Therapeutic radiation used to destroy cancerous tumors can result in a late complication known as radionecrosis. This condition involves the death of tissue within the area that received the radiation treatment. Radionecrosis often manifests long after the initial therapy is complete. The resulting tissue death can lead to significant functional impairment depending on the affected organ.
Defining Radionecrosis and Common Locations
Radionecrosis is a form of coagulative necrosis, meaning it is characterized by the death of cells in a localized area due to insufficient blood flow. It is a complication of therapeutic radiation, distinct from acute side effects that occur during or immediately following treatment. This delayed onset means the condition can appear anywhere from a few months to several years after the final dose of radiation has been delivered.
The severity of radionecrosis depends on the total radiation dose, the size of the treatment area, and the sensitivity of the tissue involved. The central nervous system, particularly the brain and spinal cord, is the most frequently affected site and where the condition is often most severe. When bone tissue dies due to radiation exposure, it is specifically termed osteoradionecrosis, commonly affecting the jawbone following treatment for head and neck cancers. Soft tissues, such as the skin, can also develop radionecrosis, leading to non-healing wounds or ulceration.

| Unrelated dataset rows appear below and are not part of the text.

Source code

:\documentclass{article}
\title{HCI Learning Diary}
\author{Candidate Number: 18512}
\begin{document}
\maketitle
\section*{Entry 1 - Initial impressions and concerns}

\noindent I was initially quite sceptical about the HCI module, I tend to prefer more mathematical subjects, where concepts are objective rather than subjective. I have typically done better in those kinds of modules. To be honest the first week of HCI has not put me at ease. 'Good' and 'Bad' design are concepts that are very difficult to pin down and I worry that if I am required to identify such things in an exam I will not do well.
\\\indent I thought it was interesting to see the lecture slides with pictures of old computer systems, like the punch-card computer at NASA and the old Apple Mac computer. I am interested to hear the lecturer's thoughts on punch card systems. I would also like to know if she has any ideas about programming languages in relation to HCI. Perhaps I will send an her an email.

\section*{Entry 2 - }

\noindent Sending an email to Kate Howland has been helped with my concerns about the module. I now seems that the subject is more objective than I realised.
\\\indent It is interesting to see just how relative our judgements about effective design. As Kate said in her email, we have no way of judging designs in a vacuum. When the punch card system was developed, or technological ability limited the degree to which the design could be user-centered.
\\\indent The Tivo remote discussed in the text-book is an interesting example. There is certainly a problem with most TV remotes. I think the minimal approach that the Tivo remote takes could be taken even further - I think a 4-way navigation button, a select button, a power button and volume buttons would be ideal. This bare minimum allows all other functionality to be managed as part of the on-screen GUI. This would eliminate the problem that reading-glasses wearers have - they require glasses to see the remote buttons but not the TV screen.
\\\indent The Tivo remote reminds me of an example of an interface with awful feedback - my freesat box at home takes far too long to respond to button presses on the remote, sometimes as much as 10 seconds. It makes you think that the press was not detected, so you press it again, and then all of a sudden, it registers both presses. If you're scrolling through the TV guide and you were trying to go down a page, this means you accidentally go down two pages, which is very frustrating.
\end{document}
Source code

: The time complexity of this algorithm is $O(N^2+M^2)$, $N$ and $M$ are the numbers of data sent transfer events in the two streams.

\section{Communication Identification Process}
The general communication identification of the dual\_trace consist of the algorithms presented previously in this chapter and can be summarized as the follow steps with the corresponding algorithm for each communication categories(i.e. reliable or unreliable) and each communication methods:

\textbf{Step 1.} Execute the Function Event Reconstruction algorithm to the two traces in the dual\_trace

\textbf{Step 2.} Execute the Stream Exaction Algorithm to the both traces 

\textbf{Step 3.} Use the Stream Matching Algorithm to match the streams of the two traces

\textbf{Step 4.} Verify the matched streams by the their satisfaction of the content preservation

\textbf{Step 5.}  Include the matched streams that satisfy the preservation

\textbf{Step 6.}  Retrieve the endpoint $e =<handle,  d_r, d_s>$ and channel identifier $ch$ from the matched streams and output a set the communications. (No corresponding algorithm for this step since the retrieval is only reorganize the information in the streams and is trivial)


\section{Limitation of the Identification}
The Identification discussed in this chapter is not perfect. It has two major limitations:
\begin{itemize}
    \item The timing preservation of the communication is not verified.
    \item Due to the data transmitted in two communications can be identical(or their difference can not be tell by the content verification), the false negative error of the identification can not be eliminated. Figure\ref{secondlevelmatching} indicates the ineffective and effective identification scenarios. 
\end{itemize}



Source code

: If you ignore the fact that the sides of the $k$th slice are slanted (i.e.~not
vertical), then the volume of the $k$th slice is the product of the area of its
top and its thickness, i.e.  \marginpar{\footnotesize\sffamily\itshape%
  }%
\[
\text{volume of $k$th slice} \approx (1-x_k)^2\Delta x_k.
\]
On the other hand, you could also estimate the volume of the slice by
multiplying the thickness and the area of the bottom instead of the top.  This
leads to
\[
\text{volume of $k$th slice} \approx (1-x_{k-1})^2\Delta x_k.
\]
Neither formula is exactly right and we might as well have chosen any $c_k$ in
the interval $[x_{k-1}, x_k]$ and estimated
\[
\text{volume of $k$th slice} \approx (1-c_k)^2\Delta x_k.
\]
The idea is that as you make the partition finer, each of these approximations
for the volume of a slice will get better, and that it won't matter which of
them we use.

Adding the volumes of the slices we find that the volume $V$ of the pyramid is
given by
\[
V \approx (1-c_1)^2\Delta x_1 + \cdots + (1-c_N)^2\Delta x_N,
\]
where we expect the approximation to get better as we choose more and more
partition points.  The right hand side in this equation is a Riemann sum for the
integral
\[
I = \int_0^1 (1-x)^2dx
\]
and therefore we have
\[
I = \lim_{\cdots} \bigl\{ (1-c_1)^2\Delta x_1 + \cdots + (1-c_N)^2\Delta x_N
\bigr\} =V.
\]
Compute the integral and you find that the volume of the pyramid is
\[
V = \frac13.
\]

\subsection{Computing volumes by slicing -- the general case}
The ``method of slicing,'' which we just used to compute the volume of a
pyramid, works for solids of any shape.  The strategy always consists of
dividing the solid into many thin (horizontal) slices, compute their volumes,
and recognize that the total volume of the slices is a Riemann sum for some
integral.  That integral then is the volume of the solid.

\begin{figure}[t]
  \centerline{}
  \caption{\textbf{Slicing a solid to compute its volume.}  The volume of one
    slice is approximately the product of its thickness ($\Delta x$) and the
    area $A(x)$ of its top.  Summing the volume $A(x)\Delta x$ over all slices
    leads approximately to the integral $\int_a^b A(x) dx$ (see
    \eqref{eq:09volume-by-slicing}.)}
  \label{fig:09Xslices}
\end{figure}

The Biological Mechanism of Tissue Damage
The underlying pathology of radionecrosis involves damage at both the cellular and vascular levels. One primary theory focuses on direct cellular death, particularly affecting specialized cells like oligodendroglia, which are sensitive to radiation. Oligodendroglia maintain the myelin sheath around nerve fibers, and their loss can lead to demyelination and subsequent white matter injury.
A second mechanism centers on progressive damage to the tiny blood vessels supplying the irradiated tissue. Radiation injures the endothelial cells lining the small arteries, causing the vessel walls to thicken due to the abnormal accumulation of material like fibrinoid deposits and collagen, a process called hyalinization. This thickening leads to a narrowing of the vessel lumen, causing progressive occlusion and thrombosis. The reduction of blood flow results in chronic ischemia, or oxygen and nutrient deprivation, in the area supplied by the damaged vessels, causing the irreversible cell death characteristic of radionecrosis.
Recognizing the Signs and Confirmation
The signs of radionecrosis are non-specific and vary widely based on the location of the tissue damage. If the brain is affected, symptoms can include headache, cognitive impairment, focal neurological deficits, and seizures. In cases of osteoradionecrosis, patients may experience pain, swelling, and the presence of exposed bone or non-healing sores in the mouth.
The symptoms and conventional imaging findings of radionecrosis often look identical to those of a recurrent tumor. Both conditions can appear as contrast-enhancing lesions with surrounding swelling on a standard magnetic resonance imaging (MRI) scan. Distinguishing between the two is crucial because the required treatments are vastly different.
To overcome this diagnostic dilemma, clinicians rely on advanced functional imaging techniques that assess the biological behavior of the lesion. Perfusion MRI, which measures blood flow, often shows lower relative cerebral blood volume (rCBV) in radionecrosis than in highly vascularized, actively growing tumors. Magnetic resonance spectroscopy (MRS) can analyze the metabolic profile, often showing reduced levels of cell membrane components in radionecrosis compared to tumor recurrence. Positron Emission Tomography (PET) scans using specific radiotracers, such as 18F-fluciclovine, differentiate the two conditions. While a tissue biopsy remains the only definitive test, these advanced imaging modalities provide non-invasive confirmation to guide treatment decisions.
Managing and Treating Radionecrosis
The management of radionecrosis focuses on controlling symptoms, reducing inflammation, and promoting tissue healing. Initial treatment for symptomatic radionecrosis often involves the use of corticosteroids, such as dexamethasone. These medications reduce the inflammation and swelling surrounding the necrotic tissue, which relieves pressure and improves neurological symptoms.
For cases that do not respond sufficiently to steroids, other medical therapies are considered. The drug bevacizumab targets vascular endothelial growth factor (VEGF). Since VEGF is often overexpressed in radionecrosis, causing blood vessels to be leaky and fragile, bevacizumab helps to normalize the damaged vasculature.
Hyperbaric oxygen therapy (HBOT) involves breathing 100% oxygen in a pressurized chamber. This increases the oxygen concentration in the affected tissues, stimulating the growth of new blood vessels and promoting tissue repair in the ischemic area. HBOT is typically administered in multiple sessions over several weeks.
Surgical intervention is reserved for severe cases where medical management has failed or when the necrotic lesion is causing a significant mass effect. Surgeons may remove the necrotic tissue in a procedure called debridement or resection to relieve pressure and improve neurological function. Newer, minimally invasive techniques like laser interstitial thermal therapy (LITT) are also used in some cases to ablate the necrotic tissue.